| Task requirements |
Down to the last line, write out the entries below exactly and omit all pictures.

| Data extract |
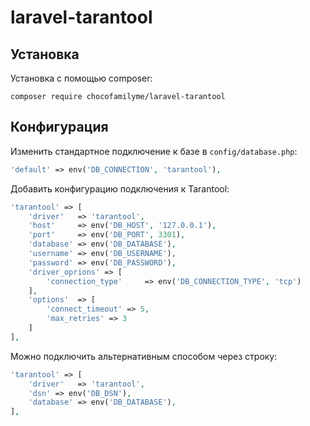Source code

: # laravel-tarantool

Установка
------------

Установка с помощью composer:

```
composer require chocofamilyme/laravel-tarantool
```

Конфигурация
-------------

Изменить стандартное подключение к базе в `config/database.php`:

```php
'default' => env('DB_CONNECTION', 'tarantool'),
```

Добавить конфигурацию подключения к Tarantool:

```php
'tarantool' => [
    'driver'   => 'tarantool',
    'host'     => env('DB_HOST', '127.0.0.1'),
    'port'     => env('DB_PORT', 3301),
    'database' => env('DB_DATABASE'),
    'username' => env('DB_USERNAME'),
    'password' => env('DB_PASSWORD'),
    'driver_oprions' => [
        'connection_type'     => env('DB_CONNECTION_TYPE', 'tcp')
    ],
    'options'  => [
        'connect_timeout' => 5,
        'max_retries' => 3
    ]
],
```

Можно подключить альтернативным способом через строку:

```php
'tarantool' => [
    'driver'   => 'tarantool',
    'dsn' => env('DB_DSN'),
    'database' => env('DB_DATABASE'),
],
```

| Answer section |
Source code

: # laravel-tarantool

Установка
------------

Установка с помощью composer:

```
composer require chocofamilyme/laravel-tarantool
```

Конфигурация
-------------

Изменить стандартное подключение к базе в `config/database.php`:

```php
'default' => env('DB_CONNECTION', 'tarantool'),
```

Добавить конфигурацию подключения к Tarantool:

```php
'tarantool' => [
    'driver'   => 'tarantool',
    'host'     => env('DB_HOST', '127.0.0.1'),
    'port'     => env('DB_PORT', 3301),
    'database' => env('DB_DATABASE'),
    'username' => env('DB_USERNAME'),
    'password' => env('DB_PASSWORD'),
    'driver_oprions' => [
        'connection_type'     => env('DB_CONNECTION_TYPE', 'tcp')
    ],
    'options'  => [
        'connect_timeout' => 5,
        'max_retries' => 3
    ]
],
```

Можно подключить альтернативным способом через строку:

```php
'tarantool' => [
    'driver'   => 'tarantool',
    'dsn' => env('DB_DSN'),
    'database' => env('DB_DATABASE'),
],
```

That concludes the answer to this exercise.